Here’s an example where passive voice would be appropriate: This painting was given to the Museum by Lord Arbuthnot in 1791. It’s appropriate because you’re starting with the painting, which is what the sentence is about; you’re drawing attention to the painting. The active voice, “Lord Arbuthnot gave this painting to the Museum in 1791”, is also possible, but it would be more appropriate later in the paragraph when you have already introduced the painting; or else if you are mainly talking about Lord Arbuthnot, not the painting. This is style we’re discussing, so these are judgment calls, not matters about which clear rules exist.

“It’s raining”

What is raining?”

Yes. The passive voice is used by people who want to obscure who actually performed an action. Often they want to evade responsibility for something.

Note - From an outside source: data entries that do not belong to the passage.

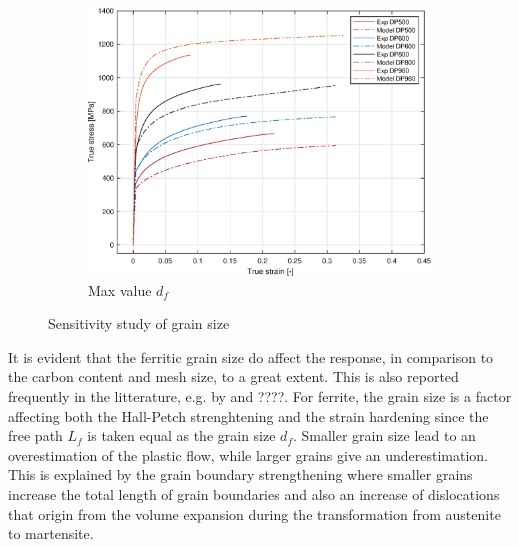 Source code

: \documentclass{article}
\begin{document}
\begin{figure}[h!]
\begin{subfigure}[b]{0.3\textwidth}
         \centering
         \includegraphics[width=\textwidth]{GrainMax2.eps}
         \caption{Max value $d_f$}
         \label{fig:GrainMax}
     \end{subfigure}
     \caption{Sensitivity study of grain size}
     \label{fig:GrainSize}
\end{figure}

It is evident that the ferritic grain size do affect the response, in comparison to the carbon content and mesh size, to a great extent. This is also reported frequently in the litterature, e.g. by \cite{Mazaheri} and ????. For ferrite, the grain size is a factor affecting both the Hall-Petch strenghtening and the strain hardening since the free path $L_f$ is taken equal as the grain size $d_f$. Smaller grain size lead to an overestimation of the plastic flow, while larger grains give an underestimation. This is explained by the grain boundary strengthening where smaller grains increase the total length of grain boundaries and also an increase of dislocations that origin from the volume expansion during the transformation from austenite to martensite. 
\end{document}

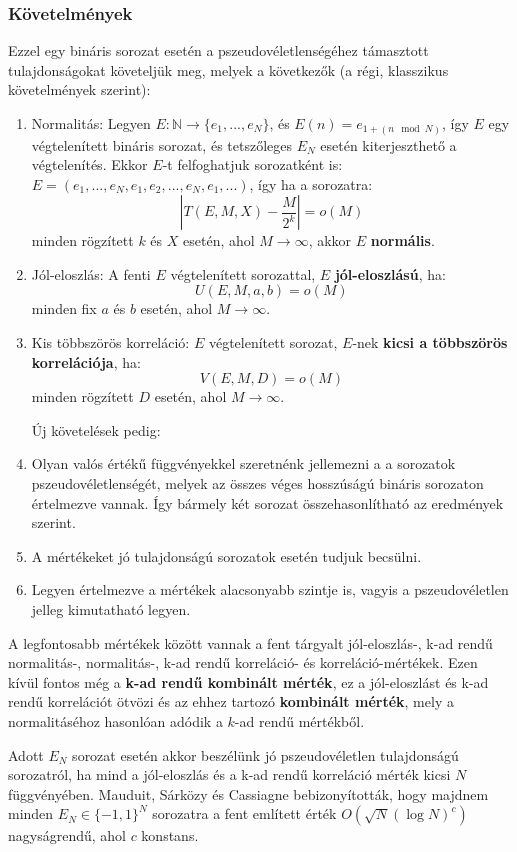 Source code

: \documentclass[12pt]{article}
\begin{document}
	\subsubsection*{Követelmények}
	Ezzel egy bináris sorozat esetén a pszeudovéletlenségéhez támasztott tulajdonságokat követeljük meg, melyek a következők (a régi, klasszikus követelmények szerint):
	\begin{enumerate}
		\bfseries \item Normalitás:
		\normalfont	Legyen $E: \mathbb{N} \to \{e_1, ..., e_N\}$, és $E(n) = e_{1+(n \mod N)}$, így $E$ egy végtelenített bináris sorozat, és tetszőleges $E_N$ esetén kiterjeszthető a végtelenítés. Ekkor $E$-t felfoghatjuk sorozatként is: $E=(e_1, ..., e_N, e_1, e_2, ..., e_N, e_1, ...)$, így ha a sorozatra:
		$$\left|T(E, M, X) - \frac{M}{2^k}\right| = o(M)$$
		minden rögzített $k$ és $X$ esetén, ahol $M \to \infty$, akkor $E$ \textbf{normális}.
		\par
		\bfseries \item Jól-eloszlás:
		\normalfont A fenti $E$ végtelenített sorozattal, $E$ \textbf{jól-eloszlású}, ha:
		$$U(E, M, a, b) = o (M)$$
		minden fix $a$ és $b$ esetén, ahol $M \to \infty$.
		\bfseries \item Kis többszörös korreláció:
		\normalfont $E$ végtelenített sorozat, $E$-nek \textbf{kicsi a többszörös korrelációja}, ha:
		$$V(E, M, D) = o(M)$$
		minden rögzített $D$ esetén, ahol $M \to \infty$. \par
		Új követelések pedig:
		\item Olyan valós értékű függvényekkel szeretnénk jellemezni a a sorozatok pszeudovéletlenségét, melyek az összes véges hosszúságú bináris sorozaton értelmezve vannak. Így bármely két sorozat összehasonlítható az eredmények szerint.
		\item A mértékeket jó tulajdonságú sorozatok esetén tudjuk becsülni.
		\item Legyen értelmezve a mértékek alacsonyabb szintje is, vagyis a pszeudovéletlen jelleg kimutatható legyen. 
	\end{enumerate}
	A legfontosabb mértékek között vannak a fent tárgyalt jól-eloszlás-, k-ad rendű normalitás-, normalitás-, k-ad rendű korreláció- és korreláció-mértékek. Ezen kívül fontos még a \textbf{k-ad rendű kombinált mérték}, ez a jól-eloszlást és k-ad rendű korrelációt ötvözi és az ehhez tartozó \textbf{kombinált mérték}, mely a normalitáséhoz hasonlóan adódik a $k$-ad rendű mértékből.
	
	Adott $E_N$ sorozat esetén akkor beszélünk jó pszeudovéletlen tulajdonságú sorozatról, ha mind a jól-eloszlás és a k-ad rendű korreláció mérték kicsi $N$ függvényében. Mauduit, Sárközy és Cassiagne bebizonyították, hogy majdnem minden $E_N \in \{-1, 1\}^N$ sorozatra a fent említett érték $O(\sqrt{N}(\log{N})^c)$ nagyságrendű, ahol $c$ konstans.
\end{document}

There are times when the passive voice is perfectly appropriate, such as on reports where the authors of actions are already known. Repeatedly identifying the actors would just obscure the actions themselves, when the actions are the actual subjects of the report.

"Report, by Joe and Eileen.

…Step 5. The three chemicals were mixed in the red beaker.
Step 6. 150 mL of water was poured into the red beaker.
Step 7. The mixture was heated to 75C…"

The weather is raining.

Passive voice was frowned at in journalism classes.

Uh, I mean journalism teachers objected to students’ use of passive voice in many cases.

One of my profs (maybe more than one) referred to something called, approximately, the “unnamed agent.” Wish I could remember the true name; “agent” was part of it but I don’t think “unnamed” is the right term, although it’s the right thought. It was something that sounded a little more mysterious. Use too many passive sentences with an unnamed agent in writing a news story and you end up with a news story where nobody admitted to anything, and that’s not news–it’s opinion.

But it was okay if the perpetrator was unknown, i.e., “The liquor store at 1st and Main was robbed last night and the proprietor bludgeoned by the assailant” is acceptable, possibly even more acceptable than “An unknown assailant robbed the liquor store at 1st and Main last night…” because the “who” part of “who what when where how” is unknown.

The passive voice gives the object of the sentence the more prominant place. In the aforemore mentioned case with the painting, no one really cares about who gave it, other than in passing, where as the painting is front and center. And in my field (chemistry) the active voice is frowned upon.

There are times when the passive voice is perferable, and times when it is unavoidabe. But in general, the active voice generates a “stronger” text. And when most of us write, we are looking to write strong forceful and convincing texts. The passive and active voices are both tools writers can use. The key is, like all tools, to know when and why you are using them.

150 mL of water WERE poured, dangit.

“of water” is a modifier, the main noun, incredible as it sounds, is the mililiters. Sheesh…

(sorry, pet peeve. I’m a chemist)

What if it was 0.15 L of water? Is that plural or singular?

Singular, the noun is liter.

The passive voice is useful in science, where the results matter more than the person performing the experiment. In politics it sounds like an evasion. “Mistakes were made.” By whom?